Nyāya realism is the idea that outward material things are complex and have structure.
Buddhists infamously reject claims like this preferring a reductionist approach in which structure is an illusion.
In this view, reality only consists of immediately accessible causal relations.
Nyāya realism consists of three claims:
1. Composite objects are robustly real.
2. Natural kinds are robustly real and reflected by general terms.
3. Cognitions have structure, because cognition reflects the structure of reality.
With our senses, we perceive things as wholes. This happens despite never sensing the entire object at once. From our senses we infer the whole of which we can later analyse the parts.
Though the whole is a composite of parts, the whole is real in Nyāya philosophy.
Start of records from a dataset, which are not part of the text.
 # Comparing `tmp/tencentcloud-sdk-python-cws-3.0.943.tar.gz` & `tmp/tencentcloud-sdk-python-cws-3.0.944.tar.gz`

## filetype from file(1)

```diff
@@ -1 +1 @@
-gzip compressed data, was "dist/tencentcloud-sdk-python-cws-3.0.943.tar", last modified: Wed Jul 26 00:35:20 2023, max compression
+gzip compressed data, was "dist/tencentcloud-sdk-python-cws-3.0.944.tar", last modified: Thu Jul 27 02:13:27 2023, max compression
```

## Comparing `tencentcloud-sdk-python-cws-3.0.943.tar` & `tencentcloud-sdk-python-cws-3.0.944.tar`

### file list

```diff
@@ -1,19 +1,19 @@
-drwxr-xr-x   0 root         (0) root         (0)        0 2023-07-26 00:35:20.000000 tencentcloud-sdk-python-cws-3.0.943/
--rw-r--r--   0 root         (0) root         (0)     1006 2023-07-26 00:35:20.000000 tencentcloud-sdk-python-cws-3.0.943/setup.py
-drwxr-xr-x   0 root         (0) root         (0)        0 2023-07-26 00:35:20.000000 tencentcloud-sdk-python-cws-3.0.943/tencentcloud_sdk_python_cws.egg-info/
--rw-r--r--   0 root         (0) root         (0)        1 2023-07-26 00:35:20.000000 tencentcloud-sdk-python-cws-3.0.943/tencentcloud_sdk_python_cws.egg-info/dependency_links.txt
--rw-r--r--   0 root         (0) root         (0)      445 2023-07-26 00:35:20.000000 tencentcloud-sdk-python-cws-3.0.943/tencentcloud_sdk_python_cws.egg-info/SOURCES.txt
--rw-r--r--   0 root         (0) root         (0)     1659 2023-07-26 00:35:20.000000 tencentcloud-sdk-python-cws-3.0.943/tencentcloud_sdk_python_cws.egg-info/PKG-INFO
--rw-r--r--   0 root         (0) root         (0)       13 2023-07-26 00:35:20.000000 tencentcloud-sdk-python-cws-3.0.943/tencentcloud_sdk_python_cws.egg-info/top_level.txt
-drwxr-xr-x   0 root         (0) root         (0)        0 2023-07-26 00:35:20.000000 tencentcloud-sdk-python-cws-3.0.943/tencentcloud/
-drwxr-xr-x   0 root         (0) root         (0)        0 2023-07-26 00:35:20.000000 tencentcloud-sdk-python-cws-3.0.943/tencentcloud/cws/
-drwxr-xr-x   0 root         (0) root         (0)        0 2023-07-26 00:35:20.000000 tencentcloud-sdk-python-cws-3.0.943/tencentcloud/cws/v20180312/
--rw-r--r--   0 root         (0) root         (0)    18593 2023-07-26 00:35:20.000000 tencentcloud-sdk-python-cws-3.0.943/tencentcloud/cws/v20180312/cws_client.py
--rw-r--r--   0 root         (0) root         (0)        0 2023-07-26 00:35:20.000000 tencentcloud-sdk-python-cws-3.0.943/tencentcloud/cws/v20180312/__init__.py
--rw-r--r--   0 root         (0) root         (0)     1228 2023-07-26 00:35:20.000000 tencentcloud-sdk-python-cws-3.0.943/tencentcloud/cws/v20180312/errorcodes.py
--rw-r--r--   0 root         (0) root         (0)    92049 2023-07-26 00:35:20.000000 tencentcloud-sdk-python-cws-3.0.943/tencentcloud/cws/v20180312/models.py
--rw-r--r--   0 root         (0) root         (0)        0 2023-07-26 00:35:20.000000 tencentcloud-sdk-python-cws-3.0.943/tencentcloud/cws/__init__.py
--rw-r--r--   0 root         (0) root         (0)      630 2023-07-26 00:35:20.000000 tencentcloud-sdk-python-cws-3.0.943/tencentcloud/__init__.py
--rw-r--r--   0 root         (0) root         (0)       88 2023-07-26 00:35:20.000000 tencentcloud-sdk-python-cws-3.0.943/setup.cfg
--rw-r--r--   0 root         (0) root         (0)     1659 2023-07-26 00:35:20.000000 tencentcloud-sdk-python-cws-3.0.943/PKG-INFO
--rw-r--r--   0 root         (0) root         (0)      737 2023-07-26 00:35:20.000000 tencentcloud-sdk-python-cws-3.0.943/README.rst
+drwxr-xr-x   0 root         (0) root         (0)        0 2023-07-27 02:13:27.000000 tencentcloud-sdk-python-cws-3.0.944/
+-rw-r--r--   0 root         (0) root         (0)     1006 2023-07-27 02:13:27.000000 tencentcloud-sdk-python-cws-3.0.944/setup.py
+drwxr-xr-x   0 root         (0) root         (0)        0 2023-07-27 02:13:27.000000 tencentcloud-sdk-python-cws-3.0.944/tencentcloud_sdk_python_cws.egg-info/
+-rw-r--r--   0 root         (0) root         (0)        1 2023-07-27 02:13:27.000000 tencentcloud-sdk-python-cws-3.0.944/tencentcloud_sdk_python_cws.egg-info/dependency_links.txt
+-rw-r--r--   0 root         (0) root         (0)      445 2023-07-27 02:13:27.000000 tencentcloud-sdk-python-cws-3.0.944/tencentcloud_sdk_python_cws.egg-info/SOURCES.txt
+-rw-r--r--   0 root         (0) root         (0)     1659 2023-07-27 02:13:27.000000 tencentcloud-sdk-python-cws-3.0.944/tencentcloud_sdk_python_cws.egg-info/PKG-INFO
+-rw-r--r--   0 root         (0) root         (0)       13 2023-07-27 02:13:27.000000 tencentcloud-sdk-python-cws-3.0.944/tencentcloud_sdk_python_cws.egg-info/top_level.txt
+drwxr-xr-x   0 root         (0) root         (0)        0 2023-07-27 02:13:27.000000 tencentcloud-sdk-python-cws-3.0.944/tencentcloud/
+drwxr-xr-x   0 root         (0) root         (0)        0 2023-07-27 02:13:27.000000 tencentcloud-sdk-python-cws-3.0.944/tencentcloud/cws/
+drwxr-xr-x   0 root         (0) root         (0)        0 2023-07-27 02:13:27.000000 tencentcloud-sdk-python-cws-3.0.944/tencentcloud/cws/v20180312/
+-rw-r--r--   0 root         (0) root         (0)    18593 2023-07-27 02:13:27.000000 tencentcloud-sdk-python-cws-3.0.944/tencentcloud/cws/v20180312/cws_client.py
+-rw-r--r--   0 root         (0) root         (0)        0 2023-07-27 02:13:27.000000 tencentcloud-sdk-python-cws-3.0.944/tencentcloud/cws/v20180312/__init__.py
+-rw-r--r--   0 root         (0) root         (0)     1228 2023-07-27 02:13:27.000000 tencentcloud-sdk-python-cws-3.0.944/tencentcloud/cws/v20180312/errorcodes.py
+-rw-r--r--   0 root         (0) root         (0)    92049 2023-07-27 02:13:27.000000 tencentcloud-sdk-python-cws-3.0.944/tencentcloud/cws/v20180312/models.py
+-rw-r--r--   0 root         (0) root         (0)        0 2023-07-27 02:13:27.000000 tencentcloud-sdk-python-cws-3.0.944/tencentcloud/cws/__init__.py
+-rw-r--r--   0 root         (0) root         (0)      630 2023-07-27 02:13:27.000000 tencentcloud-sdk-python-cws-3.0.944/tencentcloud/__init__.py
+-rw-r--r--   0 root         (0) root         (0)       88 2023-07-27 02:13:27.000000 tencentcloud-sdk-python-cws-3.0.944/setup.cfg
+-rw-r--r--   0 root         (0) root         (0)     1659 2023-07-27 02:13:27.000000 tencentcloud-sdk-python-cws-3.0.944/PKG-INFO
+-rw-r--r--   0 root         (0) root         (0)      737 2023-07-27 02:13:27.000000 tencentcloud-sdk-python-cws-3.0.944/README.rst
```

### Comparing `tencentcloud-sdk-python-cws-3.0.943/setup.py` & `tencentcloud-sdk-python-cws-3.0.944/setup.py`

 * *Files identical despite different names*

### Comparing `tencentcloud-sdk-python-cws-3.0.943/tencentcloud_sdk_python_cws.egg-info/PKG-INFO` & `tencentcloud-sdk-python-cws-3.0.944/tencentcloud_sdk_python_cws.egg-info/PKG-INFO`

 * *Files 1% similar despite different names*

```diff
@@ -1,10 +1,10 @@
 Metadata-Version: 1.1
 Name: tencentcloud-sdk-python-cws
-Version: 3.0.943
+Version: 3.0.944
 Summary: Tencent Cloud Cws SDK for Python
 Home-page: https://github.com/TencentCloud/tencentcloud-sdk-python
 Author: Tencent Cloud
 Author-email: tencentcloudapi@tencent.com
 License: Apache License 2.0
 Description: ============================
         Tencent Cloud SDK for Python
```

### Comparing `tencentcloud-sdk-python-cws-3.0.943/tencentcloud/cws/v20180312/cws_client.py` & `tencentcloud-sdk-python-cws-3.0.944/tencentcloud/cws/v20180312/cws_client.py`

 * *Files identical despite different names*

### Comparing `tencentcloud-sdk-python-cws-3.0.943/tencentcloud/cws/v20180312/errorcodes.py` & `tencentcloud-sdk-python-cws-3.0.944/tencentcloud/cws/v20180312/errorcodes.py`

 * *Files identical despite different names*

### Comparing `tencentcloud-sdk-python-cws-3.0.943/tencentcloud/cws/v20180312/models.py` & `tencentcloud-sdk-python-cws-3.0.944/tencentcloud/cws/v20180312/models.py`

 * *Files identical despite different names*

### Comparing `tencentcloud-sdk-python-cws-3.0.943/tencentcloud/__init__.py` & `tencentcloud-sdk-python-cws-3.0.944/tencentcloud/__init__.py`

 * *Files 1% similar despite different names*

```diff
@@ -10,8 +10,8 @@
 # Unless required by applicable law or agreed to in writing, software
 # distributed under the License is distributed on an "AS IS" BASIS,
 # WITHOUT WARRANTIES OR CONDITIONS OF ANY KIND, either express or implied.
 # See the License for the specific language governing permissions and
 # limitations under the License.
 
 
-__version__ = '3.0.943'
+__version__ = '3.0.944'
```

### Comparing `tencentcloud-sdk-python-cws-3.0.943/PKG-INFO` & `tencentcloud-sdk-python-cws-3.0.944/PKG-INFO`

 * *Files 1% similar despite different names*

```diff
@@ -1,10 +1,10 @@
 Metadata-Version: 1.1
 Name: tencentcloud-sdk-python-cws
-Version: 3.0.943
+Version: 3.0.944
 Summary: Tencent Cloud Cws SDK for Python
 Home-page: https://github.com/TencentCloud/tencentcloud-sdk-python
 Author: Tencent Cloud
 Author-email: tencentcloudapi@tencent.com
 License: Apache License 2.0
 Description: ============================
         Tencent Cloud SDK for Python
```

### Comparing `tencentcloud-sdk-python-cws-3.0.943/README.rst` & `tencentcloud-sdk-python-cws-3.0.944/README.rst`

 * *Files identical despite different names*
Wholes can “do things” such as move (as a whole). In this way, the whole inheres in its parts.
The Buddhists adhere to a principle that a thing cannot both exist and not exist. This leads them to the denial of composite objects. In Nyāya things can both exist and not exist, but these things have to be delimitated correctly.
Nyāya on general terms
General terms in Nyāya can refer both to individuals and concepts. The general features manifest in all the members of the concept (similarly to Platonic forms). The general term can be perceived in the individual members. Buddhist go against this by stating that a general term must itself belong then to an even higher term. Nyāya scholars respond to this line of argument by stating that the general concept only manifests when we cognize it, thus avoiding the infinite regress. Furthermore, there must be something that helps us recognize commonality. This happens in the same way we cognize the whole by perceiving its parts
We have immediate cognitions of objects which we do not verbalize and non-immediate cognitions which are verbalized. In Nyāya both of these types of cognition are seen as structured. Nyāya philosophers hold that only structured cognitions can be true or false. Buddhists claim that structured non-immediate cognitions lead to errors because they attribute qualities to cognitions. They go on to claim that only direct perception is true. Later (in the 12th century CE) it is argued by Nyāya philosophers that the Buddhist position holds (some) truth. In order to attribute a quality to a substance, we must first cognize both eh substance and the quality in an unstructured way. Meanwhile, the Nyāya philosophers remain in their position that we can only get truth or falsehood from structured cognitions.